+++ DATA SHOWN

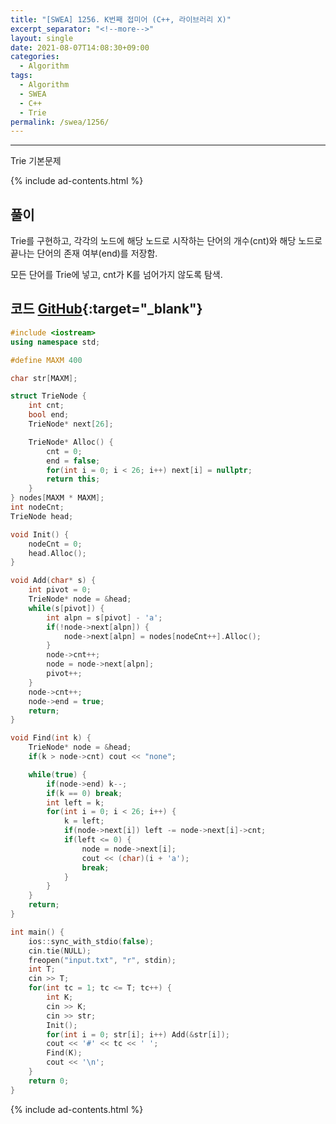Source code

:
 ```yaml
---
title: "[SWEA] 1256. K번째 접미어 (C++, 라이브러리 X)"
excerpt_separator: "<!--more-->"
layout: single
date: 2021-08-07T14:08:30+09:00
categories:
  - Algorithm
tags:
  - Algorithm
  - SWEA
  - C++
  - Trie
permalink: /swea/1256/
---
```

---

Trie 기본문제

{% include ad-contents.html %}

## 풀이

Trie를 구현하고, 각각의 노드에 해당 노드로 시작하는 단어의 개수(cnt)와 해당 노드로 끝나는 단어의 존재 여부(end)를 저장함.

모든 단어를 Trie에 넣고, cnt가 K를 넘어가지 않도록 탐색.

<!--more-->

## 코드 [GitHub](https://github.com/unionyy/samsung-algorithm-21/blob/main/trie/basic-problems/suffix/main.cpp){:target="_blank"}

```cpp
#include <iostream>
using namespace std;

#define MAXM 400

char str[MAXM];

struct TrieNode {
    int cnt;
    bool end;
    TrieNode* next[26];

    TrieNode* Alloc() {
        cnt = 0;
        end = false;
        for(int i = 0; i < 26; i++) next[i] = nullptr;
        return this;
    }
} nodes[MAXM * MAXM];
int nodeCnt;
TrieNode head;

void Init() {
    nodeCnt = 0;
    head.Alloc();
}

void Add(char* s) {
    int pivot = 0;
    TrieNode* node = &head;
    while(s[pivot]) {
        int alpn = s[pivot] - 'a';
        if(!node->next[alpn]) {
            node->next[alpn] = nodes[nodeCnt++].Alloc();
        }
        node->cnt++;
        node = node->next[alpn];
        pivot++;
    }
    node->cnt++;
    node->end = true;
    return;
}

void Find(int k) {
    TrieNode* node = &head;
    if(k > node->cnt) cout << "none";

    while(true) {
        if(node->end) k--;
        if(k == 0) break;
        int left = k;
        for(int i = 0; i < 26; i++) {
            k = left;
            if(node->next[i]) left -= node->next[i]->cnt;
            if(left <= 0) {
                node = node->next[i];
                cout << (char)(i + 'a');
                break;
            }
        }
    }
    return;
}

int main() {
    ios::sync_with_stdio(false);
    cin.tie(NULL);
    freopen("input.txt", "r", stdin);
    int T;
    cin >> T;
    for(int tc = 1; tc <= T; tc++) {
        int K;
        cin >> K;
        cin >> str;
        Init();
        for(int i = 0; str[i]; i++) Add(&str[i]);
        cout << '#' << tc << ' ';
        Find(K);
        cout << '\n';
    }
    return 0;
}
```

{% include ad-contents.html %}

++++++

TASK BRIEF >>
Match on "pivot" and copy out every line of the entries that contains it.

PROBLEM SOLUTION >>
    int pivot = 0;
    while(s[pivot]) {
        int alpn = s[pivot] - 'a';
        pivot++;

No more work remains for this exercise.